How I imagine an online butterfly/intellectual-nurturance group working is as being a place where people can express their thoughts/feelings/ideas in the group setting, if they are comfortable with it, or meet others who would be interested in having a 1:1 conversation about their thoughts/ideas if they prefer that.
Or “How I got my hyperanalytical friends to chill out and vibe on ideas for 5 minutes before testing them to destruction”
Sometimes talking with my friends is like intellectual combat, which is great. I am glad I have such strong cognitive warriors on my side. But not all ideas are ready for intellectual combat. If I don’t get my friend on board with this, some of them will crush an idea before it gets a chance to develop, which feels awful and can kill off promising avenues of investigation. It’s like showing a beautiful, fragile butterfly to your friend to demonstrate the power of flight, only to have them grab it and crush it in their hands, then point to the mangled corpse as proof butterflies not only don’t fly, but can’t fly, look how busted their wings are.

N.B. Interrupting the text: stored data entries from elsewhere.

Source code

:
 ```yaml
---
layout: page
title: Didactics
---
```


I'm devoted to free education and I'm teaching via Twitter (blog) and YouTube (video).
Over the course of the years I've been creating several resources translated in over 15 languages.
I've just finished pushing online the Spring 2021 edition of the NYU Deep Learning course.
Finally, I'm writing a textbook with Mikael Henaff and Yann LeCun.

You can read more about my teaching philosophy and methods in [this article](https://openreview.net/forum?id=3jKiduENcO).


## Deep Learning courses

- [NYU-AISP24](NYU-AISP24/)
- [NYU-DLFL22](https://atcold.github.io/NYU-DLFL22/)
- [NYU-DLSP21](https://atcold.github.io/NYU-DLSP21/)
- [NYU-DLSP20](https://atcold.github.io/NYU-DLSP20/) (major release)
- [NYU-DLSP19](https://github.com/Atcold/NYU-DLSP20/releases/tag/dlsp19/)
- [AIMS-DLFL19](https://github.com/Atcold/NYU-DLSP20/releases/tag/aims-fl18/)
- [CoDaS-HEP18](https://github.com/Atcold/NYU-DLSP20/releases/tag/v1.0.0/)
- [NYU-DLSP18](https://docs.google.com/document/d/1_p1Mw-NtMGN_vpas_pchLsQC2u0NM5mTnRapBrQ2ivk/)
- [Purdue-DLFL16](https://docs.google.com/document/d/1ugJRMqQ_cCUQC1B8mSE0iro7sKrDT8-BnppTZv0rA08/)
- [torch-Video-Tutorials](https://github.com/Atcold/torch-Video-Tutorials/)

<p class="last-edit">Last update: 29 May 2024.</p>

When I’m stuck in a conversation like that, it has been really helpful to explicitly label things as butterfly ideas. This has two purposes. First, it’s a shorthand for labeling what I want (nurturance and encouragement). Second, it explicitly labels the idea as not ready for prime time in ways that make it less threatening to my friends. They can support the exploration of my idea without worrying that support of exploration conveys agreement, or agreement conveys a commitment to act.
This is important because very few ideas start out ready for the rigors of combat. If they’re not given a sheltered period, they will die before they become useful. This cuts us off from a lot of goodness in the world. Examples:
I’ve been on the butterfly crushing end of this myself- I’m thinking of a particular case last year where my friend brought up an idea that, if true, would require costly action on my part. I started arguing with the idea, they snapped at me to stop ruining their dreams. I chilled out, we had a long discussion about their goals, how they interpreted some evidence, and why they thought a particular action might further said goals, etc.

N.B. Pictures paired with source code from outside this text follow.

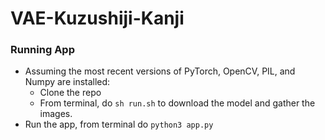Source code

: # VAE-Kuzushiji-Kanji

### Running App
* Assuming the most recent versions of PyTorch, OpenCV, PIL, and Numpy are installed:
    * Clone the repo
    * From terminal, do ```sh run.sh``` to download the model and gather the images.
* Run the app, from terminal do ```python3 app.py```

A week later all of my objections to the specific idea were substantiated and we agreed not to do the thing- but thanks to the conversation we had in the meantime, I have a better understanding of them and what kinds of things would be appealing to them in the future. That was really valuable to me and I wouldn’t have learned all that if I’d crushed the butterfly in the beginning.
Notably, checking out that idea was fairly expensive, and only worth it because this was an extremely close friend (which both made the knowledge of them more valuable, and increased the payoff to helping them if they’d been right). If they had been any less close, I would have said “good luck with that” and gone about my day, and that would have been a perfectly virtuous reaction.
I almost never discuss butterfly ideas on the public internet, or even 1:many channels. Even when people don’t actively antagonize them, the environment of Facebook or even large group chats means that people often read with half their brain and respond to a simplified version of what I said. For a class of ideas that live and die by context and nuance and pre-verbal intuitions, this is crushing. So what I write in public ends up being on the very defensible end of the things I think. This is a little bit of a shame, because the returns to finding new friends to study your particular butterflies with is so high, but ce la vie.
This can play out a few ways in practice. Sometimes someone will say “this is a butterfly idea” before they start talking. Sometimes when someone is being inappropriately aggressive towards an idea the other person will snap “will you please stop crushing my butterflies!” and the other will get it. Sometimes someone will overstep, read the other’s facial expression, and say “oh, that was a butterfly, wasn’t it?”. All of these are marked improvements over what came before, and have led to more productive discussions with less emotional pain on both sides.